►

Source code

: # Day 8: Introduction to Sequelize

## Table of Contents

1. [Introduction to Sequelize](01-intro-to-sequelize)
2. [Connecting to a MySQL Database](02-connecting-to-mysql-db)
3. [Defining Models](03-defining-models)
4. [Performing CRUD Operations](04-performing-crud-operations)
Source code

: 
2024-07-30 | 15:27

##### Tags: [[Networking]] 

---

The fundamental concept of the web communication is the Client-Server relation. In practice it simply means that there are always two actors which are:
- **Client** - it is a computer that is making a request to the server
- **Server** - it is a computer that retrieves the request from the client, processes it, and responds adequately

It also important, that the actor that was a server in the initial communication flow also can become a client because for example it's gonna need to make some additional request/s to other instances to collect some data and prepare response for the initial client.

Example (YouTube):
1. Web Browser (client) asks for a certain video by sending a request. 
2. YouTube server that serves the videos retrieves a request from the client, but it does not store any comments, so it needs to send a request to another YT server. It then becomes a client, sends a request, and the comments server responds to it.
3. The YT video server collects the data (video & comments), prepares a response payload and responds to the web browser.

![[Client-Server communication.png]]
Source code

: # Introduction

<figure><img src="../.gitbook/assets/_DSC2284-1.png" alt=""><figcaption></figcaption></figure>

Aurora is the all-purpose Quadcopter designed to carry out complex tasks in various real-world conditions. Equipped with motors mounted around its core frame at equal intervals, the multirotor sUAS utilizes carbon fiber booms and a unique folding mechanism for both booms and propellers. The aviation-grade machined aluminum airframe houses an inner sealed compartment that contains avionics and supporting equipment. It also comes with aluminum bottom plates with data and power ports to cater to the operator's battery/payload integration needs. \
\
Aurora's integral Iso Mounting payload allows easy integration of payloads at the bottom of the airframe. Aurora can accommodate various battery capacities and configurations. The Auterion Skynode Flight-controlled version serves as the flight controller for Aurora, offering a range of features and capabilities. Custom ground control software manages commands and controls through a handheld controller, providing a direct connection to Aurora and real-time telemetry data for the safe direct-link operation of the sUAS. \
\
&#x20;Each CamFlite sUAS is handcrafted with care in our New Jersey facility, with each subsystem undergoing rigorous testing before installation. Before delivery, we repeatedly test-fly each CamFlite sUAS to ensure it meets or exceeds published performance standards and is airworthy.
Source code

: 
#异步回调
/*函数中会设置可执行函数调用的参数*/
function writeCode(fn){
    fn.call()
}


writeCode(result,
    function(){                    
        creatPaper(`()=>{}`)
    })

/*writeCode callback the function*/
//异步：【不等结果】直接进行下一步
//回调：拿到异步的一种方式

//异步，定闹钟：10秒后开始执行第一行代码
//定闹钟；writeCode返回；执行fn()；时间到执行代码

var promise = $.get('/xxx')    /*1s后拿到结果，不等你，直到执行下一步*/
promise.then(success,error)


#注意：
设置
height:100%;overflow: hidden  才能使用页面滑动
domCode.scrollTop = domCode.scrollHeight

◄

This exercise needs each record retyped exactly as shown.

■ RESPONSE
Source code

: # Day 8: Introduction to Sequelize

## Table of Contents

1. [Introduction to Sequelize](01-intro-to-sequelize)
2. [Connecting to a MySQL Database](02-connecting-to-mysql-db)
3. [Defining Models](03-defining-models)
4. [Performing CRUD Operations](04-performing-crud-operations)
Source code

: 
2024-07-30 | 15:27

##### Tags: [[Networking]] 

---

The fundamental concept of the web communication is the Client-Server relation. In practice it simply means that there are always two actors which are:
- **Client** - it is a computer that is making a request to the server
- **Server** - it is a computer that retrieves the request from the client, processes it, and responds adequately

It also important, that the actor that was a server in the initial communication flow also can become a client because for example it's gonna need to make some additional request/s to other instances to collect some data and prepare response for the initial client.

Example (YouTube):
1. Web Browser (client) asks for a certain video by sending a request. 
2. YouTube server that serves the videos retrieves a request from the client, but it does not store any comments, so it needs to send a request to another YT server. It then becomes a client, sends a request, and the comments server responds to it.
3. The YT video server collects the data (video & comments), prepares a response payload and responds to the web browser.

![[Client-Server communication.png]]
Source code

: # Introduction

<figure><img src="../.gitbook/assets/_DSC2284-1.png" alt=""><figcaption></figcaption></figure>

Aurora is the all-purpose Quadcopter designed to carry out complex tasks in various real-world conditions. Equipped with motors mounted around its core frame at equal intervals, the multirotor sUAS utilizes carbon fiber booms and a unique folding mechanism for both booms and propellers. The aviation-grade machined aluminum airframe houses an inner sealed compartment that contains avionics and supporting equipment. It also comes with aluminum bottom plates with data and power ports to cater to the operator's battery/payload integration needs. \
\
Aurora's integral Iso Mounting payload allows easy integration of payloads at the bottom of the airframe. Aurora can accommodate various battery capacities and configurations. The Auterion Skynode Flight-controlled version serves as the flight controller for Aurora, offering a range of features and capabilities. Custom ground control software manages commands and controls through a handheld controller, providing a direct connection to Aurora and real-time telemetry data for the safe direct-link operation of the sUAS. \
\
&#x20;Each CamFlite sUAS is handcrafted with care in our New Jersey facility, with each subsystem undergoing rigorous testing before installation. Before delivery, we repeatedly test-fly each CamFlite sUAS to ensure it meets or exceeds published performance standards and is airworthy.
Source code

: 
#异步回调
/*函数中会设置可执行函数调用的参数*/
function writeCode(fn){
    fn.call()
}


writeCode(result,
    function(){                    
        creatPaper(`()=>{}`)
    })

/*writeCode callback the function*/
//异步：【不等结果】直接进行下一步
//回调：拿到异步的一种方式

//异步，定闹钟：10秒后开始执行第一行代码
//定闹钟；writeCode返回；执行fn()；时间到执行代码

var promise = $.get('/xxx')    /*1s后拿到结果，不等你，直到执行下一步*/
promise.then(success,error)


#注意：
设置
height:100%;overflow: hidden  才能使用页面滑动
domCode.scrollTop = domCode.scrollHeight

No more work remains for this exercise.